Bryan Singer is planning a documentary feature that would address the sexual misconduct allegations against him, and also chronicle his attempt to make a filmmaking comeback years after a career implosion. Documentary sources tell The Hollywood Reporter that the project has been floated in the non-fiction world, with Variety reporting that the disgraced director is self-financing the endeavor.
Singer has remained out of the Hollywood spotlight following a 2019 expose in The Atlantic. The piece included claims by four Singer accusers that included sexual encounters, including one allegation of rape, with teenage boys. (In 2019, Singer settled a 2017 suit filed by Cesar Sanchez-Guzman who alleged the director sexually assaulted him during a 2003 party in Seattle. Singer has denied all allegations of abuse and misconduct.)
Prior to the expose in The Atlantic, Singer was attached to direct the remake of ’80s action film Red Sonja but was later dropped from the project following the publishing of the report. In 2017, he was replaced as the director on Queen musical biopic Bohemian Rhapsody after reported absences from set. He was dropped by his agency, WME.

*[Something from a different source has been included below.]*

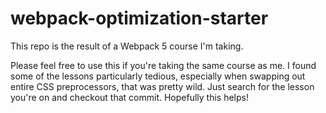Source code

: # webpack-optimization-starter
This repo is the result of a Webpack 5 course I'm taking.

Please feel free to use this if you're taking the same course as me. I found some of the lessons particularly tedious, especially when swapping out entire CSS preprocessors, that was pretty wild. Just search for the lesson you're on and checkout that commit. Hopefully this helps!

Having first broke-out with Sundance indie Public Access (1993), Singer solidified his status as an up-and-coming director with sophomore feature Usual Suspects (1995), which earned star Kevin Spacey an Oscar. Singer has long been considered an architect of the X-Men franchise, having directed the original 2000 film and the 2003 sequel, X2: X-Men United, as well as X-Men: Days of Future Past (2014) and X-Men: Apocalypse (2016). His other directing credits include Superman Returns (2006) and the Tom Cruise World War II historical thriller Valkyrie (2008). His Bad Hat Harry production banner was behind the long-running series House, as well as several X-Men movies.